Around 20% of global oil supply is currently being disrupted through the Strait of Hormuz. Prices are rising, shipping activity has dropped, and supply chains are tightening across multiple regions. While this is being framed as a supply issue, it is exposing something deeper: an execution gap.
Most energy companies are not unprepared on paper. Contingency plans, alternative sourcing strategies, and risk frameworks are in place. The challenge is not the absence of strategy, but the ability to act on it under pressure. When disruption hits at this scale, cargo routes change, contracts are renegotiated, projects are reforecast, and commercial decisions must be made quickly, often with incomplete information.

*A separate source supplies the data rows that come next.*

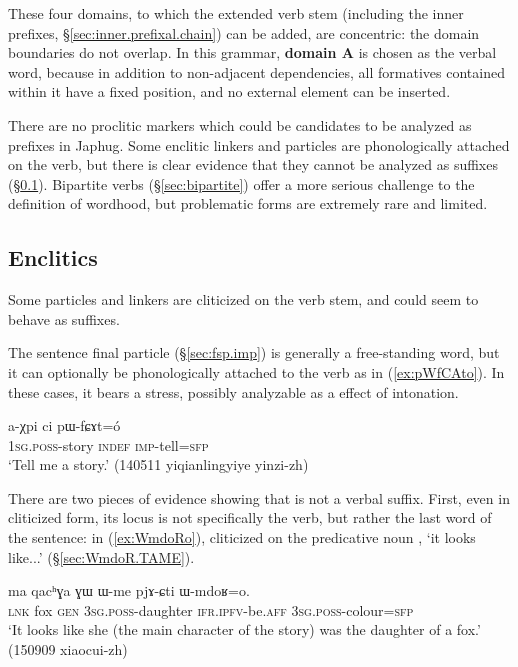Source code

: These four domains, to which the extended verb stem (including the inner prefixes, §\ref{sec:inner.prefixal.chain}) can be added, are concentric: the domain boundaries do not overlap. In this grammar, \textbf{domain A} is chosen as the verbal word, because in addition to non-adjacent dependencies, all formatives contained within it have a fixed position, and no external element can be inserted. 

There are no proclitic markers which could be candidates to be analyzed as prefixes in Japhug. Some enclitic linkers and particles are phonologically attached on the verb, but there is clear evidence that they cannot be analyzed as suffixes (§\ref{sec:verb.enclitics}). Bipartite verbs (§\ref{sec:bipartite}) offer a more serious challenge to the definition of wordhood, but problematic forms are extremely rare and limited.

\subsection{Enclitics} \label{sec:verb.enclitics}
Some particles and linkers are cliticized on the verb stem, and could seem to behave as suffixes.

The sentence final particle  (§\ref{sec:fsp.imp}) is generally a free-standing word, but it can optionally be phonologically attached to the verb as in (\ref{ex:pWfCAto}). In these cases, it bears a stress, possibly analyzable as a effect of intonation.


\begin{exe}
\ex \label{ex:pWfCAto}
\gll a-χpi ci pɯ-fɕɤt=ó \\
\textsc{1sg}.\textsc{poss}-story \textsc{indef} \textsc{imp}-tell=\textsc{sfp} \\
\glt `Tell me a story.' (140511 yiqianlingyiye yinzi-zh) 	
\end{exe}

There are two pieces of evidence showing that  is not a verbal suffix. First, even in cliticized form, its locus is not specifically the verb, but rather the last word of the sentence: in (\ref{ex:WmdoRo}),  cliticized on the predicative noun   , `it looks like...' (§\ref{sec:WmdoR.TAME}).

\begin{exe}
\ex \label{ex:WmdoRo}
\gll ma qacʰɣa ɣɯ ɯ-me pjɤ-ɕti ɯ-mdoʁ=o. \\
\textsc{lnk} fox \textsc{gen} \textsc{3sg}.\textsc{poss}-daughter \textsc{ifr}.\textsc{ipfv}-be.\textsc{aff} \textsc{3sg}.\textsc{poss}-colour=\textsc{sfp} \\
\glt `It looks like she (the main character of the story) was the daughter of a fox.' (150909 xiaocui-zh) 
\end{exe}

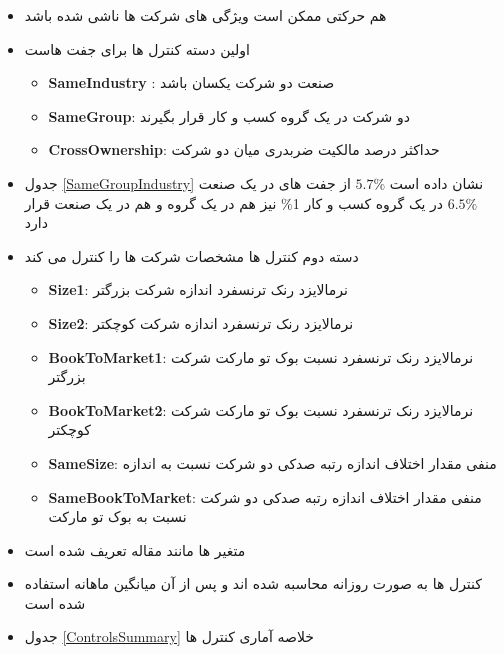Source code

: \begin{itemize}
	\item 
	هم حرکتی ممکن است ویژگی های شرکت ها ناشی شده باشد
	
	\item 
	اولین دسته کنترل ها برای جفت هاست
	\begin{itemize}
		\item 
		\textbf{SameIndustry} :
		صنعت دو شرکت یکسان باشد
		\item 
		\textbf{SameGroup}:
		دو شرکت در یک گروه کسب و کار قرار بگیرند
		\item 
		\textbf{CrossOwnership}:
		حداکثر درصد مالکیت ضربدری میان دو شرکت
		
	\end{itemize}
	\item 
	جدول
	\ref{SameGroupIndustry}
	نشان داده است $5.7 \%$ از جفت های در یک صنعت
	$6.5 \%$ در یک گروه کسب و کار
	1\% نیز هم در یک گروه و هم در یک صنعت قرار دارد
	\item 
	دسته دوم کنترل ها مشخصات شرکت ها را کنترل می کند
	\begin{itemize}
		\item \textbf{Size1}:
		نرمالایزد رنک ترنسفرد اندازه شرکت بزرگتر
		
		
		\item \textbf{Size2}:
		نرمالایزد رنک ترنسفرد اندازه شرکت کوچکتر
		
		\item \textbf{BookToMarket1}:
		نرمالایزد رنک ترنسفرد نسبت بوک تو مارکت شرکت بزرگتر
		
		\item \textbf{BookToMarket2}:
		نرمالایزد رنک ترنسفرد نسبت بوک تو مارکت شرکت کوچکتر
		\item \textbf{SameSize}:
		منفی مقدار اختلاف اندازه رتبه صدکی دو شرکت نسبت به اندازه
		\item  \textbf{SameBookToMarket}:
		منفی مقدار اختلاف اندازه رتبه صدکی دو شرکت نسبت به بوک تو مارکت
	\end{itemize}
	\item 
	متغیر ها مانند مقاله
	تعریف شده است
	\item
	کنترل ها به صورت روزانه محاسبه شده اند و پس از آن میانگین ماهانه استفاده شده است
	\item 
	جدول 
	\ref{ControlsSummary}
	خلاصه آماری کنترل ها
\end{itemize}



\begin{LTR}
\end{LTR}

This is not a planning exercise. It is execution in real time.
A clear divide is starting to emerge across the market. Some organisations are adapting quickly, securing supply, adjusting strategy, and maintaining momentum across projects. Others are slowing down, with delayed decisions, stretched teams, and missed opportunities. The difference is not strategy alone. It is capability.
In stable conditions, gaps in capability can be absorbed or worked around. In volatile conditions, they are exposed immediately. Effective response requires individuals who can operate across commercial, technical, and operational challenges, make decisions without perfect data, and keep stakeholders aligned while conditions continue to shift. Without that, even strong strategies begin to stall.
The cost of this gap is immediate. Missed decisions lead to missed supply opportunities. Delays increase exposure to rising prices. Poor coordination slows projects and impacts delivery timelines. Each of these factors feeds directly into cost, turning small inefficiencies into significant financial impact.
The disruption in the Strait of Hormuz will eventually stabilise, but this level of volatility is becoming a recurring feature of the energy market. Geopolitical risk, infrastructure fragility, and shifting demand patterns are creating an environment where the ability to respond quickly is just as important as long term planning.
This is not just a supply crisis. It is a reminder that having a strategy is only part of the equation. The organisations that perform best in moments like this are the ones with the capability already in place to execute when it matters most.